Orhan Pamuk’un son romanı olan ‘Masumiyet Müzesi’ de, evet, büyük ölçüde Teşvikiye’de geçer. Bazen olduğu gibi anlattığı, bazen mecaz olarak ifade ettiği ne kadar ayrıntı varsa, her birini defalarca yaşantımdan geçirdiğimi düşünürüm. Onun romandaki her tasviriyle geçmişimden kalma bir nesne daha dirilip adeta bir put gibi karşıma dikilir ve bana en gizli sırlarını açar. ‘Metal klipsli küçük parlak el çantası’ nasıl romanda asla yalnızca bir çanta değilse... Nasıl başkahraman Kemal’in âşık olduğu tezgâhtar Füsun’un binbir mecazından birine dönüşürse giderek... Ve nasıl Batı değerlerini ödünç alma telaşındaki seçkin bir zümrenin hayat tarzını temsil eden sembollerden biri olmuşsa bütün eğretiliğiyle: O parlak çantanın varoluş serüvenine benim masumiyetimin izleri de düşer durur hem romanda, hem de hayatta.
Tahayyül gücüne hitap eden ‘sevme biçimi’
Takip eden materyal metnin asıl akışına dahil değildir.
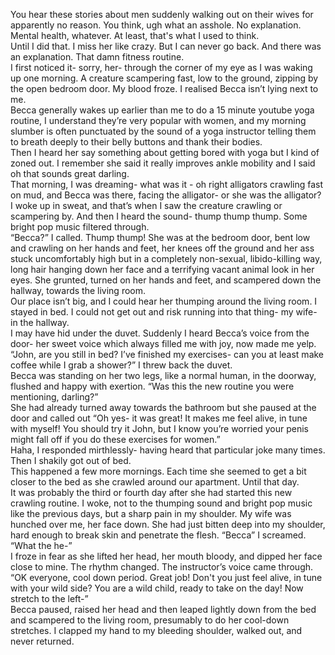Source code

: You hear these stories about men suddenly walking out on their wives for apparently no reason. You think, ugh what an asshole. No explanation. Mental health, whatever. At least, that's what I used to think.  
Until I did that. I miss her like crazy. But I can never go back. And there was an explanation. That damn fitness routine.  
I first noticed it- sorry, her- through the corner of my eye as I was waking up one morning. A creature scampering fast, low to the ground, zipping by the open bedroom door. My blood froze. I realised Becca isn’t lying next to me.   
Becca generally wakes up earlier than me to do a 15 minute youtube yoga routine, I understand they’re very popular with women, and my morning slumber is often punctuated by the sound of a yoga instructor telling them to breath deeply to their belly buttons and thank their bodies.   
Then I heard her say something about getting bored with yoga but I kind of zoned out. I remember she said it really improves ankle mobility and I said oh that sounds great darling.   
That morning, I was dreaming- what was it - oh right alligators crawling fast on mud, and Becca was there, facing the alligator- or she was the alligator? I woke up in sweat, and that’s when I saw the creature crawling or scampering by. And then I heard the sound- thump thump thump. Some bright pop music filtered through.  
 “Becca?” I called. Thump thump! She was at the bedroom door, bent low and crawling on her hands and feet, her knees off the ground and her ass stuck uncomfortably high but in a completely non-sexual, libido-killing way, long hair hanging down her face and a terrifying vacant animal look in her eyes. She grunted, turned on her hands and feet, and scampered down the hallway, towards the living room.   
Our place isn’t big, and I could hear her thumping around the living room. I stayed in bed. I could not get out and risk running into that thing- my wife- in the hallway.   
I may have hid under the duvet. Suddenly I heard Becca’s voice from the door- her sweet voice which always filled me with joy, now made me yelp. “John, are you still in bed? I’ve finished my exercises- can you at least make coffee while I grab a shower?” I threw back the duvet.   
Becca was standing on her two legs, like a normal human, in the doorway, flushed and happy with exertion. “Was this the new routine you were mentioning, darling?”   
She had already turned away towards the bathroom but she paused at the door and called out “Oh yes- it was great! It makes me feel alive, in tune with myself! You should try it John, but I know you’re worried your penis might fall off if you do these exercises for women.”   
Haha, I responded mirthlessly- having heard that particular joke many times. Then I shakily got out of bed.   
This happened a few more mornings. Each time she seemed to get a bit closer to the bed as she crawled around our apartment. Until that day.   
It was probably the third or fourth day after she had started this new crawling routine. I woke, not to the thumping sound and bright pop music like the previous days, but a sharp pain in my shoulder. My wife was hunched over me, her face down. She had just bitten deep into my shoulder, hard enough to break skin and penetrate the flesh. “Becca” I screamed. “What the he-”   
I froze in fear as she lifted her head, her mouth bloody, and dipped her face close to mine. The rhythm changed. The instructor’s voice came through. “OK everyone, cool down period. Great job! Don't you just feel alive, in tune with your wild side? You are a wild child, ready to take on the day! Now stretch to the left-”   
Becca paused, raised her head and then leaped lightly down from the bed and scampered to the living room, presumably to do her cool-down stretches. I clapped my hand to my bleeding shoulder, walked out, and never returned.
Sevdiğim bir romanı okurken, o romanın bir ömür boyu, bana, kendini okutmuş olduğu hissine kapılırım. Onu okurken, aslında onu yazanın da kendim olduğunu düşünürüm. Bir bakıma okuyan da benimdir, yazan da. Ama ‘ben,’ burada artık sadece bir misaldir. Şahsımdan bağımsız bir varlık olarak!.. Masumiyet Müzesi’nde ise, Kemal’in kimi zaman romantik, bazen çok gerçekçi, bazen inandırıcılıktan uzak, bazen analitik, bazen saplantılı bütün o halden hale geçişleri bende de bir akis oluşturur. Kemal’in okurun kalbinden ziyade tahayyül gücüne hitap eden ‘sevme biçimi’, onu bir seven olarak değil, sevilen olarak canlandırmaya iter beni. Bunu yavaş yavaş açacağım.
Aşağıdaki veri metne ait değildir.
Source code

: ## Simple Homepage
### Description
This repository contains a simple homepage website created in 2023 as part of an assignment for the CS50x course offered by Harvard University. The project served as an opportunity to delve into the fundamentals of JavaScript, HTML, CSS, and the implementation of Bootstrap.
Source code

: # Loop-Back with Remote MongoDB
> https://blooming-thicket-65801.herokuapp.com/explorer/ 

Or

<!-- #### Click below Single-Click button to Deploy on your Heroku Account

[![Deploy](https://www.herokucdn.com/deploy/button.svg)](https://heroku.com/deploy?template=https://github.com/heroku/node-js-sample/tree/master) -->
Romanda sekiz yıl boyunca sevgilisini bekleyen Kemal’in iç dünyasında geziniriz. Ve bu gezintiyi bir hatırlayış olarak otuz yıl sonra yaparız. Onun sevgisini bir yandan Füsun’un eşyaları üzerinden somutlaştırmaya başlarız ve bir yandan da bu eşyalardaki her bir yansıma bizi yeniden aşkın o soyut, o sır dolu, müphem ve tekinsiz koylarında dolandırır durur. Bazen günler haftalar boyu Kemal’in bekleyişinde donakalırız biz de. Devrilmiş bir ağacın uzun süren ölümünü ya da koca bir taş kütlesinin usul usul yuvarlanışını izler gibi sabırla, tevekkülle.
Bekleyiş yolculuğun devam edişidir
Bu izleyiş bir tür izleğe dönüşür romanda. Kendi sabrımızı hangi birimle tartıyorsak işte o; bazen tutkuyla, bazen heyecan ve merakla, bazen de hayal kırıklığı ve umutsuzlukla. Ama her halükarda bu bekleyiş bir biçimde yolculuğun devam edişidir. Seven’in aşığına kavuşması için yolda olması gereklidir. O yüzden Kemal’in Masumiyet Müzesi’ni kurma fikri aklına düşene dek yol boyunca sınanan biz okurların beklentisidir.
Tıpkı hayatta olduğu gibi, romanda da seven kahramanın yolculuğunun gayesi kişisel bir mutluluk değildir bana göre. Pamuk’un söylemediği, belki açık uçlu bıraktığı veya pek vurgulamadığı bir şeyden bahsediyorum. Bir tür aşkınlık halinden. Şeylerin bizimle birlikte oluşturduğu bir kimyadan... Daha ziyade eşyanın esrarından. O esrar ki, ancak ‘kalp ilmi’yle aşkın evrensel ve ilahi niteliklerini bütünüyle kuşanır. Hiçbir mecazı dışarıda ve kendinden bağımsız bırakmamacasına.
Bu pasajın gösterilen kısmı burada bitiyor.